* _Exercise objective_: Hand back every line from the beginning of the data below through the line containing "Discord bugs channel", word for word and free of pictures.

Saved data entries:
------------------------------
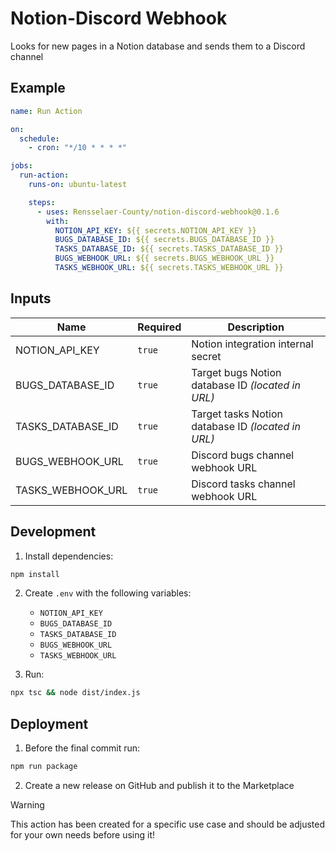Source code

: # Notion-Discord Webhook

Looks for new pages in a Notion database and sends them to a Discord channel

## Example

```yml
name: Run Action

on:
  schedule:
    - cron: "*/10 * * * *"

jobs:
  run-action:
    runs-on: ubuntu-latest

    steps:
      - uses: Rensselaer-County/notion-discord-webhook@0.1.6
        with:
          NOTION_API_KEY: ${{ secrets.NOTION_API_KEY }}
          BUGS_DATABASE_ID: ${{ secrets.BUGS_DATABASE_ID }}
          TASKS_DATABASE_ID: ${{ secrets.TASKS_DATABASE_ID }}
          BUGS_WEBHOOK_URL: ${{ secrets.BUGS_WEBHOOK_URL }}
          TASKS_WEBHOOK_URL: ${{ secrets.TASKS_WEBHOOK_URL }}
```

## Inputs

| Name              | Required | Description                                        |
| ----------------- | -------- | -------------------------------------------------- |
| NOTION_API_KEY    | `true`   | Notion integration internal secret                 |
| BUGS_DATABASE_ID  | `true`   | Target bugs Notion database ID _(located in URL)_  |
| TASKS_DATABASE_ID | `true`   | Target tasks Notion database ID _(located in URL)_ |
| BUGS_WEBHOOK_URL  | `true`   | Discord bugs channel webhook URL                   |
| TASKS_WEBHOOK_URL | `true`   | Discord tasks channel webhook URL                  |

## Development

1. Install dependencies:

```bash
npm install
```

2. Create `.env` with the following variables:

   - `NOTION_API_KEY`
   - `BUGS_DATABASE_ID`
   - `TASKS_DATABASE_ID`
   - `BUGS_WEBHOOK_URL`
   - `TASKS_WEBHOOK_URL`

3. Run:

```bash
npx tsc && node dist/index.js
```

## Deployment

1. Before the final commit run:

```bash
npm run package
```

2. Create a new release on GitHub and publish it to the Marketplace

> [!WARNING]
>
> This action has been created for a specific use case and should be adjusted for your own needs before using it!
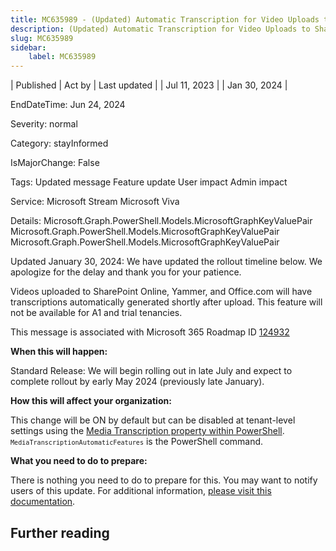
```yaml
---
title: MC635989 - (Updated) Automatic Transcription for Video Uploads to SharePoint Online, Yammer, and Office.com
description: (Updated) Automatic Transcription for Video Uploads to SharePoint Online, Yammer, and Office.com
slug: MC635989
sidebar:
    label: MC635989
---
```


| Published | Act by | Last updated |
| Jul 11, 2023 |  | Jan 30, 2024 |

EndDateTime: Jun 24, 2024

Severity: normal

Category: stayInformed

IsMajorChange: False

Tags: Updated message Feature update User impact Admin impact

Service: Microsoft Stream Microsoft Viva

Details: Microsoft.Graph.PowerShell.Models.MicrosoftGraphKeyValuePair Microsoft.Graph.PowerShell.Models.MicrosoftGraphKeyValuePair Microsoft.Graph.PowerShell.Models.MicrosoftGraphKeyValuePair

<p>Updated January 30, 2024: We have updated the rollout timeline below. We apologize for the delay and thank you for your patience.</p><p>Videos uploaded to SharePoint Online, Yammer, and Office.com will have transcriptions automatically generated shortly after upload. This feature will not be available for A1 and trial tenancies.<br></p><p>This message is associated with Microsoft 365 Roadmap ID <a href="https://www.microsoft.com/microsoft-365/roadmap?filters=&amp;searchterms=124932" target="_blank">124932</a><br></p><p><b>When this will happen:</b><br></p><p>Standard Release: We will begin rolling out in late July and expect to complete rollout by early May 2024 (previously late January).<br></p><p><b>How this will affect your organization:</b><br></p><p>This change will be ON by default but can be disabled at tenant-level settings using the <a href="https://learn.microsoft.com/powershell/module/sharepoint-online/set-spotenant?view=sharepoint-ps#-mediatranscriptionautomaticfeatures" target="_blank">Media Transcription property within PowerShell</a>. <code><code>MediaTranscriptionAutomaticFeatures</code></code> is the PowerShell command.</p><p><b>What you need to do to prepare:</b><br></p><p>There is nothing you need to do to prepare for this. You may want to notify users of this update. For additional information, <a href="https://support.microsoft.com/office/view-edit-and-manage-video-transcripts-and-captions-3cb9acb6-05b2-4f59-a50d-7df61123aa20#bkmk_about" target="_blank">please visit this documentation</a>.</p>

## Further reading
------------------------------
* _Answer to this exercise_:
Source code

: # Notion-Discord Webhook

Looks for new pages in a Notion database and sends them to a Discord channel

## Example

```yml
name: Run Action

on:
  schedule:
    - cron: "*/10 * * * *"

jobs:
  run-action:
    runs-on: ubuntu-latest

    steps:
      - uses: Rensselaer-County/notion-discord-webhook@0.1.6
        with:
          NOTION_API_KEY: ${{ secrets.NOTION_API_KEY }}
          BUGS_DATABASE_ID: ${{ secrets.BUGS_DATABASE_ID }}
          TASKS_DATABASE_ID: ${{ secrets.TASKS_DATABASE_ID }}
          BUGS_WEBHOOK_URL: ${{ secrets.BUGS_WEBHOOK_URL }}
          TASKS_WEBHOOK_URL: ${{ secrets.TASKS_WEBHOOK_URL }}
```

## Inputs

| Name              | Required | Description                                        |
| ----------------- | -------- | -------------------------------------------------- |
| NOTION_API_KEY    | `true`   | Notion integration internal secret                 |
| BUGS_DATABASE_ID  | `true`   | Target bugs Notion database ID _(located in URL)_  |
| TASKS_DATABASE_ID | `true`   | Target tasks Notion database ID _(located in URL)_ |
| BUGS_WEBHOOK_URL  | `true`   | Discord bugs channel webhook URL                   |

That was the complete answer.